3: Less nationalism and protectionism, more collaboration toward a global shared cosmology
The world has definitely become global. We are on the same boat and interconnected, and now we feel it. The big climate change menace was perhaps not enough to create a shared worldview. We can now thank a well-travelled virus for allowing more people to feel in the flesh that we need a shared cosmology and a global vision for our planet, not just ecological but also philosophical. I wrote the book Ensemblance to explain, via a thorough historical analysis on the phenomenon of group belonging in modernity, the limits of tribalism, competition and groupthink. This does not mean creative collaboration is to be rejected: in this paper from 2017 I explained why I think it’s time for a global social contract based on the hypothesis I call Creal.

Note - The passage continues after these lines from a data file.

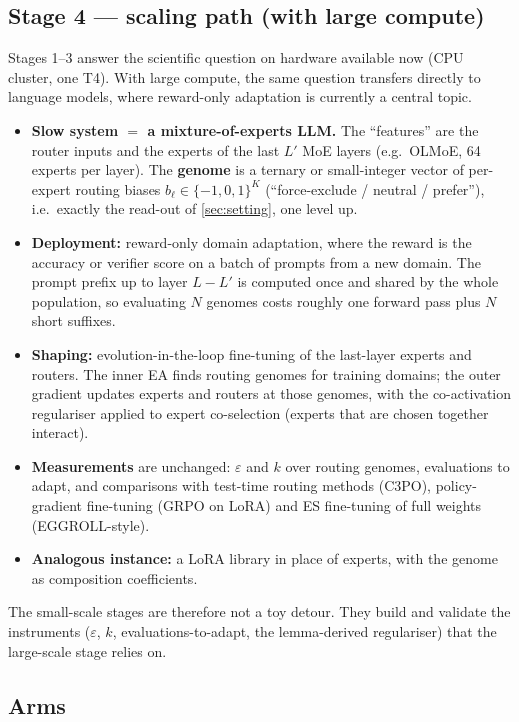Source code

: \documentclass[11pt,a4paper]{article}
\theoremstyle{definition}
\theoremstyle{plain}
\theoremstyle{remark}
\begin{document}
\subsection{Stage 4 --- scaling path (with large compute)}
\label{sec:scaling}
Stages 1--3 answer the scientific question on hardware available now (CPU cluster, one T4). With large compute, the same question transfers directly to language models, where reward-only adaptation is currently a central topic.
\begin{itemize}
\item \textbf{Slow system $=$ a mixture-of-experts LLM.} The ``features'' are the router inputs and the experts of the last $L'$ MoE layers (e.g.\ OLMoE, 64 experts per layer). The \textbf{genome} is a ternary or small-integer vector of per-expert routing biases $b_\ell\in\{-1,0,1\}^{K}$ (``force-exclude / neutral / prefer''), i.e.\ exactly the read-out of \cref{sec:setting}, one level up.
\item \textbf{Deployment:} reward-only domain adaptation, where the reward is the accuracy or verifier score on a batch of prompts from a new domain. The prompt prefix up to layer $L-L'$ is computed once and shared by the whole population, so evaluating $N$ genomes costs roughly one forward pass plus $N$ short suffixes.
\item \textbf{Shaping:} evolution-in-the-loop fine-tuning of the last-layer experts and routers. The inner EA finds routing genomes for training domains; the outer gradient updates experts and routers at those genomes, with the co-activation regulariser applied to expert co-selection (experts that are chosen together interact).
\item \textbf{Measurements} are unchanged: $\varepsilon$ and $k$ over routing genomes, evaluations to adapt, and comparisons with test-time routing methods (C3PO), policy-gradient fine-tuning (GRPO on LoRA) and ES fine-tuning of full weights (EGGROLL-style).
\item \textbf{Analogous instance:} a LoRA library in place of experts, with the genome as composition coefficients.
\end{itemize}
The small-scale stages are therefore not a toy detour. They build and validate the instruments ($\varepsilon$, $k$, evaluations-to-adapt, the lemma-derived regulariser) that the large-scale stage relies on.

\subsection{Arms}
\end{document}
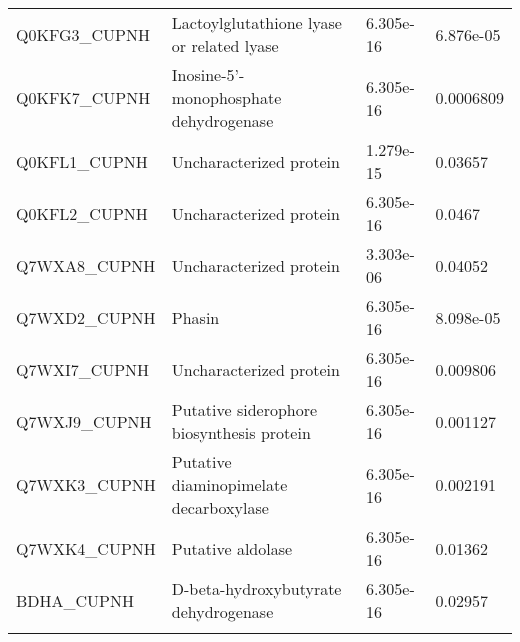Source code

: \begin{center}
\begin{longtable}{ l l l l }
Q0KFG3\_CUPNH & Lactoylglutathione lyase or related lyase& 6.305e-16 & 6.876e-05 \\ [0.5ex]
Q0KFK7\_CUPNH & Inosine-5'-monophosphate dehydrogenase& 6.305e-16 & 0.0006809 \\ [0.5ex]
Q0KFL1\_CUPNH & Uncharacterized protein& 1.279e-15 & 0.03657 \\ [0.5ex]
Q0KFL2\_CUPNH & Uncharacterized protein& 6.305e-16 & 0.0467 \\ [0.5ex]
Q7WXA8\_CUPNH & Uncharacterized protein& 3.303e-06 & 0.04052 \\ [0.5ex]
Q7WXD2\_CUPNH & Phasin& 6.305e-16 & 8.098e-05 \\ [0.5ex]
Q7WXI7\_CUPNH & Uncharacterized protein& 6.305e-16 & 0.009806 \\ [0.5ex]
Q7WXJ9\_CUPNH & Putative siderophore biosynthesis protein& 6.305e-16 & 0.001127 \\ [0.5ex]
Q7WXK3\_CUPNH & Putative diaminopimelate decarboxylase& 6.305e-16 & 0.002191 \\ [0.5ex]
Q7WXK4\_CUPNH & Putative aldolase& 6.305e-16 & 0.01362 \\ [0.5ex]
BDHA\_CUPNH & D-beta-hydroxybutyrate dehydrogenase& 6.305e-16 & 0.02957 \\ [0.5ex] \bottomrule
\label{table:ralstonia-proteins}
\end{longtable}
\end{center}
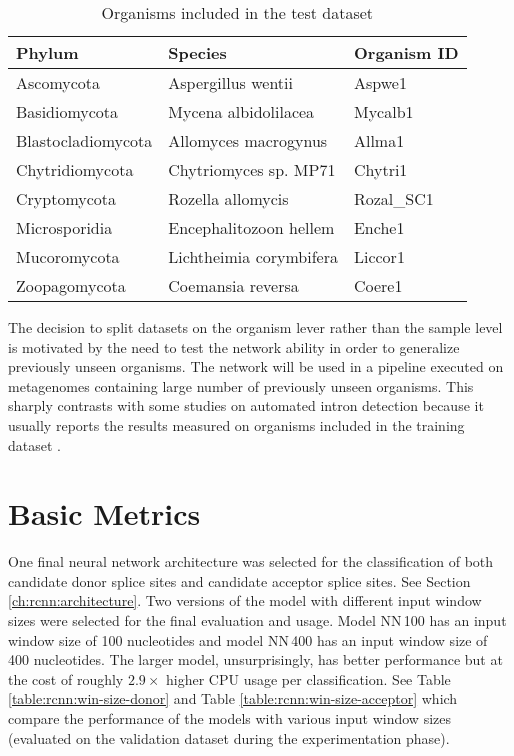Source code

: \begin{table}
  \begin{center}
    \begin{tabular}{ | l | l | l | }
      \hline
      \textbf{Phylum} & \textbf{Species} & \textbf{Organism ID} \\
      \hline
      Ascomycota & Aspergillus wentii & Aspwe1 \\
      Basidiomycota & Mycena albidolilacea & Mycalb1  \\
      Blastocladiomycota & Allomyces macrogynus & Allma1 \\
      Chytridiomycota & Chytriomyces sp. MP71 & Chytri1 \\
      Cryptomycota & Rozella allomycis & Rozal\_SC1 \\
      Microsporidia & Encephalitozoon hellem & Enche1 \\
      Mucoromycota & Lichtheimia corymbifera & Liccor1 \\
      Zoopagomycota & Coemansia reversa & Coere1 \\
      \hline
    \end{tabular}
  \end{center}
  \caption{\label{table:evaluation:test-set}Organisms included in the test dataset}
\end{table}

The decision to split datasets on the organism lever rather than the sample
level is motivated by the need to test the network ability in order to
generalize previously unseen organisms. The network will be used in a pipeline
executed on metagenomes containing large number of previously unseen organisms.
This sharply contrasts with some studies on automated intron detection because
it usually reports the results measured on organisms included in the training
dataset \cite{zuallaert2018splicerover}.

\section{\label{ch:evaluation:basic}Basic Metrics}

One final neural network architecture was selected for the classification of
both candidate donor splice sites and candidate acceptor splice sites. See
Section \ref{ch:rcnn:architecture}. Two versions of the model with different
input window sizes were selected for the final evaluation and usage. Model
NN\,100 has an input window size of 100 nucleotides and model NN\,400 has an
input window size of 400 nucleotides. The larger model, unsurprisingly, has
better performance but at the cost of roughly $2.9\times$ higher CPU usage per
classification. See Table \ref{table:rcnn:win-size-donor} and Table
\ref{table:rcnn:win-size-acceptor} which compare the performance of the models
with various input window sizes (evaluated on the validation dataset during the
experimentation phase).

4: The Decline of Big Cities and the Rise of Nature-Centred Remote Work
I lived in Paris for several decades, and have always considered large capitals as physically and mentally damaging for their inhabitants, even if they can be amusing for tourists. I now live in a nature-friendly area in the Stockholm archipelago and go for a walk along the water and woods every day. I have always worked from home a great deal, which does not feel claustrophobic when we surround ourselves with nature. Residential surfaces can be larger further from the city centres and rents less expensive, while our digital connections allow us to discover and co-create remote possibilities for work, communication, education and collaboration. In the next years, more people are going to distance themselves from unhealthy oversized capitals and realise they can have a much more balanced and ecological form of life by embracing remote-work and letting go of the city madness and its hazardous ecological and existential footprint. Intermediary-sized cities should become more important for cultural life and intellectual growth.
5: More courage.
Most humans today have a hard time with three co-related fears (perhaps these are aspects of the same fear): their fear of loss, the fear of daring what is good for them and the fear of being abnormal. The anxiety of missing opportunities, or making the wrong choices, of not having what others have, or being alone and not belonging generates panic, stress, procrastination or apathy (mental and physical). When we see a virus, we want to flatten the curve and avoid its becoming exponential. We ought to be consequent and get rid of the unhealthy exponential mentality for what we desire also. If we continue to think that the good should be exponentially so, then the bad will also feel exponential. This is explained in more detail in my book on Lacan, jouissance and capitalism.
As we say here in Sweden, growth should be natural, healthy and slow, in other words, “lagom.” In more philosophical terms, this is what the Ancient philosophers called the golden mean. In the sustained middle way and persistent and creative equilibrium of forces is the healing power. For Aristotle, courage is a mean between cowardice and rashness. Courage is the only thing that can prevent timidity and rage, which are two sides of the same harmful attitude. Now you will perhaps go for a walk and ask yourself: at this moment of my biography, am I being coward, rash or sanely courageous?